═══ EXTRACTED MATERIAL
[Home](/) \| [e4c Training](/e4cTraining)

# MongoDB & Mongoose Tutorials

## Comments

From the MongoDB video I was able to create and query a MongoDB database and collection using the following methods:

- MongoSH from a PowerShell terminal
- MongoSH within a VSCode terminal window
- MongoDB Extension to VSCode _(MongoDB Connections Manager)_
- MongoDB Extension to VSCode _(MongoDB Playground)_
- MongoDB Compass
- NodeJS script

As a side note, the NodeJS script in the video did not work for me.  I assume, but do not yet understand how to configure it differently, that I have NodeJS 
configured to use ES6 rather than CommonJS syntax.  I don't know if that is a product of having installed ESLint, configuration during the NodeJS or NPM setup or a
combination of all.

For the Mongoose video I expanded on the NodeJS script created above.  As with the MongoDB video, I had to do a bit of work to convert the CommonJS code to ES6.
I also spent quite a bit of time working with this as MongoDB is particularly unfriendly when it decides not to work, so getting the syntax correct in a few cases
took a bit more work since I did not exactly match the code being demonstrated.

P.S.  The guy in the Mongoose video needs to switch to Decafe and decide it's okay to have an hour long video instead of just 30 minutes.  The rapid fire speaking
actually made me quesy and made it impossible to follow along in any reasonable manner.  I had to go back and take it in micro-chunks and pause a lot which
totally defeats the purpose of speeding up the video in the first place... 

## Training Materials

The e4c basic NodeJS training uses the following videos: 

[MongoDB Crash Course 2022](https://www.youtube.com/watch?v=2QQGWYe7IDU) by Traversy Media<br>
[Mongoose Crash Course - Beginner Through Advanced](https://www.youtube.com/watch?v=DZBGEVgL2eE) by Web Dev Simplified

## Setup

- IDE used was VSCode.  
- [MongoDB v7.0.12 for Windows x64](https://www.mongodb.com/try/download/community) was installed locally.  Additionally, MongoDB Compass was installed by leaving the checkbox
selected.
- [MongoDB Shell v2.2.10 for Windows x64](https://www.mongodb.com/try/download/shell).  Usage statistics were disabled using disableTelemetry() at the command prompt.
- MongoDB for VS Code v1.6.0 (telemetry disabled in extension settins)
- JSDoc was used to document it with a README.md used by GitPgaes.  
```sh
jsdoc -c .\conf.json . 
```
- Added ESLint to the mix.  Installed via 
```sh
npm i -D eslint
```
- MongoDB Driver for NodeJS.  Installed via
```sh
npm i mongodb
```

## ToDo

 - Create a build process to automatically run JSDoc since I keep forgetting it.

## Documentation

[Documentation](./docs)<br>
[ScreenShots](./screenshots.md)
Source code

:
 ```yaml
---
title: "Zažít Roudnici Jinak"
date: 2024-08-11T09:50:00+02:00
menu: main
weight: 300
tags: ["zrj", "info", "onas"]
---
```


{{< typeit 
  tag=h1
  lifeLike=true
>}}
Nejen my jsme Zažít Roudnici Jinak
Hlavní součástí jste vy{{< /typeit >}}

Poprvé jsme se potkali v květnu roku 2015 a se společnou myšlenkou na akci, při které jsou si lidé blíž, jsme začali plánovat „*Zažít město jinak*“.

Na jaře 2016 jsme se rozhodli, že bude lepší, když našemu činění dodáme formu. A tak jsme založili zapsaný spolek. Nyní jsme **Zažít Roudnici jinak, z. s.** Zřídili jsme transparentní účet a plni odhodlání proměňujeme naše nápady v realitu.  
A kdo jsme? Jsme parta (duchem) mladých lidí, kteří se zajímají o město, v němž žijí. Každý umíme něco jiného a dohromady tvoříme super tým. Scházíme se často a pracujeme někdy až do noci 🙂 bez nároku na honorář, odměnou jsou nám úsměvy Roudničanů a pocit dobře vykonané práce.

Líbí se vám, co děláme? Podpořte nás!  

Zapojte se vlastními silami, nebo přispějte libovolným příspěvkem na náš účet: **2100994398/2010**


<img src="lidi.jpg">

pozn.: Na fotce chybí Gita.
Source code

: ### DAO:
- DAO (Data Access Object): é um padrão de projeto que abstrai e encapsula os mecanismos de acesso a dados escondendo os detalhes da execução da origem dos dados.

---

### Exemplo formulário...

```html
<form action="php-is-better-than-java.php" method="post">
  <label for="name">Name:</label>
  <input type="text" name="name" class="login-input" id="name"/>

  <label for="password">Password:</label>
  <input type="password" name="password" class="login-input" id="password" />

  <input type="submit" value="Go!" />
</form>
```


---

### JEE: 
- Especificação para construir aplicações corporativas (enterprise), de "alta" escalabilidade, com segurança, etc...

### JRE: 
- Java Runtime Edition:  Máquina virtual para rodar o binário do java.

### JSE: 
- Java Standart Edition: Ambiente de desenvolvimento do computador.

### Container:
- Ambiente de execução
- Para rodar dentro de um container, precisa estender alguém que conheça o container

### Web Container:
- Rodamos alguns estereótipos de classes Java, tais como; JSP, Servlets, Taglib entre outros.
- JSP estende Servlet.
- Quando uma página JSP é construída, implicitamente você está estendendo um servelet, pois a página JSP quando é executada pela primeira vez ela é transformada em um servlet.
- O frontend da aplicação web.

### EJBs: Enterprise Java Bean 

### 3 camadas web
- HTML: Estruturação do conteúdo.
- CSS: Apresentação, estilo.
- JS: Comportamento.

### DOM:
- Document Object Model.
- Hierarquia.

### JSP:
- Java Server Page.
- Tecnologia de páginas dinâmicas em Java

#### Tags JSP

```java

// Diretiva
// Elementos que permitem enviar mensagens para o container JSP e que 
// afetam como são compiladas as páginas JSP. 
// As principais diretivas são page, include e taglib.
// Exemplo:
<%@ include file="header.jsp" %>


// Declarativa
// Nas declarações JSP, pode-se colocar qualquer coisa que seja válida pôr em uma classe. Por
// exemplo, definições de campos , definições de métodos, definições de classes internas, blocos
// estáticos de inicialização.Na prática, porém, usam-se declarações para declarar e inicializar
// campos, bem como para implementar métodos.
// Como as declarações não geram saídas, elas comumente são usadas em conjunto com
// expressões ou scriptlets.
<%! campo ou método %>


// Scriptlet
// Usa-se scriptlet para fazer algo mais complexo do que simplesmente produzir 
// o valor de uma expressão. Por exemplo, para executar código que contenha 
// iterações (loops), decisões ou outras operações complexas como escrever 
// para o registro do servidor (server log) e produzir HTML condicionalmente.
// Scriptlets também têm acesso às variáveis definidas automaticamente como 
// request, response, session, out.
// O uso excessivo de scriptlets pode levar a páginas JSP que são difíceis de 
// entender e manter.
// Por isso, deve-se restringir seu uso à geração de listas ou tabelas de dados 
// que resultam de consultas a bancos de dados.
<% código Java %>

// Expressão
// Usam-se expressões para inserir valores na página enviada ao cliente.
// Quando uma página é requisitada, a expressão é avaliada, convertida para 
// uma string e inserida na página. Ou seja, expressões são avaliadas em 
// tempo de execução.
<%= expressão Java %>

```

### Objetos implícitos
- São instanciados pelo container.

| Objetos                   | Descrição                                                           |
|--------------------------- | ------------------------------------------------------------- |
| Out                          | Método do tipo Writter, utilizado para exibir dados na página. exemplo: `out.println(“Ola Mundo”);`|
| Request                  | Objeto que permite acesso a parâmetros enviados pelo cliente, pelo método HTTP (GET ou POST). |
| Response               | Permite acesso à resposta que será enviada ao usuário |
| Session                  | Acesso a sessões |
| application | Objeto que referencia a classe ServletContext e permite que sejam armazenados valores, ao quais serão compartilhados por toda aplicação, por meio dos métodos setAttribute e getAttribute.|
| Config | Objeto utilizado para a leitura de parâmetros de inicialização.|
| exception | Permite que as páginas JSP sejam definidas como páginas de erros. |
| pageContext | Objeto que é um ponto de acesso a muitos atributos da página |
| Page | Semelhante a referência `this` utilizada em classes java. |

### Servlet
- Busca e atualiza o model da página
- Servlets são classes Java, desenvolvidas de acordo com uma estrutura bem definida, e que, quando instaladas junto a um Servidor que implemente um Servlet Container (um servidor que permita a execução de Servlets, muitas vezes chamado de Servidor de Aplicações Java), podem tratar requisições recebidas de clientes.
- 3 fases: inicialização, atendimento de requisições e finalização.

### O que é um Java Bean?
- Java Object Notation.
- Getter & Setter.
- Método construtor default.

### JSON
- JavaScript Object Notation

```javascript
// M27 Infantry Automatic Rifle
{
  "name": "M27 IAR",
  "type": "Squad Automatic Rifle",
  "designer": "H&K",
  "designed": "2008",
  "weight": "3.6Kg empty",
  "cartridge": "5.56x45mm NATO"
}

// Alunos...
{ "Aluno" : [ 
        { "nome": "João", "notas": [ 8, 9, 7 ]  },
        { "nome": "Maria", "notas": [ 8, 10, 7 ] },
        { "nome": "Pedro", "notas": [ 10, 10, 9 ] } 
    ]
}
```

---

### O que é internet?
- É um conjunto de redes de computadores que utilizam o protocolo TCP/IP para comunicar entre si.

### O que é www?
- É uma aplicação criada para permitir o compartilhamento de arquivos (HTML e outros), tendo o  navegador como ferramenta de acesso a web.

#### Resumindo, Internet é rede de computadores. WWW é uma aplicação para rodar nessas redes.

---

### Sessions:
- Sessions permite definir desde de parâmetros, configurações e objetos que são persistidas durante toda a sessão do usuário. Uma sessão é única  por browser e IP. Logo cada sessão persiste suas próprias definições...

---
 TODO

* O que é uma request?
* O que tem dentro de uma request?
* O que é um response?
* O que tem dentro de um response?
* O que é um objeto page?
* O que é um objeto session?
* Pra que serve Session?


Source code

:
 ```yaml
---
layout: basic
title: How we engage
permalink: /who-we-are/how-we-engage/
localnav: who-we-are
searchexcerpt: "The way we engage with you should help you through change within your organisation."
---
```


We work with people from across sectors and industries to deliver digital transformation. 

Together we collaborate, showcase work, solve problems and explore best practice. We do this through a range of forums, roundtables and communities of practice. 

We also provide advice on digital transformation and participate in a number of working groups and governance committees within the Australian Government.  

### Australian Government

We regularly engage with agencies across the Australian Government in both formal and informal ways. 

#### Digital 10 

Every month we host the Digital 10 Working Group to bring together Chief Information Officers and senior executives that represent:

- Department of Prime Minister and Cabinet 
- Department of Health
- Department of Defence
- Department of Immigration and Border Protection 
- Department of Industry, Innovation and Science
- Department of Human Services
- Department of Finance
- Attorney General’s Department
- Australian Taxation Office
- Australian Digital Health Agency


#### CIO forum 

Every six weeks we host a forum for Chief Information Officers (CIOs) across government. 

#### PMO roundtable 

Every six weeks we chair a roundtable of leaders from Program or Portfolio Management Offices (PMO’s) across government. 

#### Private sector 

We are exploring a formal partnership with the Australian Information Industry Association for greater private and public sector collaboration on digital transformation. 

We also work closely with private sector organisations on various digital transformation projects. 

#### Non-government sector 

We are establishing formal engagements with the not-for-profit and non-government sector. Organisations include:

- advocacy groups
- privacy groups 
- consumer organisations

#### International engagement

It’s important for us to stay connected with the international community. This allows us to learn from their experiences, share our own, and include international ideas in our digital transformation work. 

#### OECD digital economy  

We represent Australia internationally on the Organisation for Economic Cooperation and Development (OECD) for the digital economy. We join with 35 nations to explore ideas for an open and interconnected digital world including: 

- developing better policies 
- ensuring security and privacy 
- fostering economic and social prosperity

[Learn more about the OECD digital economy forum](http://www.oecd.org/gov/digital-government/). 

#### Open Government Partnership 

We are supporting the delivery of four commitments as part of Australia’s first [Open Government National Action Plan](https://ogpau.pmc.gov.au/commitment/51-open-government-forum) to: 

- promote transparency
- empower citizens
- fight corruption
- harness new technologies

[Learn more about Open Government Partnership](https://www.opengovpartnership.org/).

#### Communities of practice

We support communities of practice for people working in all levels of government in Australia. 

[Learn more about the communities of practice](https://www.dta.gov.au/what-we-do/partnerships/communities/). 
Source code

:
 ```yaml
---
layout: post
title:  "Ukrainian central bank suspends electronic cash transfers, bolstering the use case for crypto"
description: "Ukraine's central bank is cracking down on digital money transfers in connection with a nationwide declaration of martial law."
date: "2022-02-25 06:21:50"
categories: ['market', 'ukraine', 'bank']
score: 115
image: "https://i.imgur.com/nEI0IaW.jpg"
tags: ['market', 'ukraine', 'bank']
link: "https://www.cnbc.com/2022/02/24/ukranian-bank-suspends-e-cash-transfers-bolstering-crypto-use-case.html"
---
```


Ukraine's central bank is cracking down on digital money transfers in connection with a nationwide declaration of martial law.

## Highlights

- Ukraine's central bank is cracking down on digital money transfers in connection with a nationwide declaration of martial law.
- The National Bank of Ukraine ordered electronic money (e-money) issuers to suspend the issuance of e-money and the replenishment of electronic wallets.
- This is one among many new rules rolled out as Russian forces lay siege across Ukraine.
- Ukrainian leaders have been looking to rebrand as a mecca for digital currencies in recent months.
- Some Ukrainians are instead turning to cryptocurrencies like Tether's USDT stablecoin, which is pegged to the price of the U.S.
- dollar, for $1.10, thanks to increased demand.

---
══════
TASK INSTRUCTIONS: Copy out, from the records above, every line that holds the string "rodar".

SOLUTION FOR THIS TASK:
- Java Runtime Edition:  Máquina virtual para rodar o binário do java.
- Para rodar dentro de um container, precisa estender alguém que conheça o container
#### Resumindo, Internet é rede de computadores. WWW é uma aplicação para rodar nessas redes.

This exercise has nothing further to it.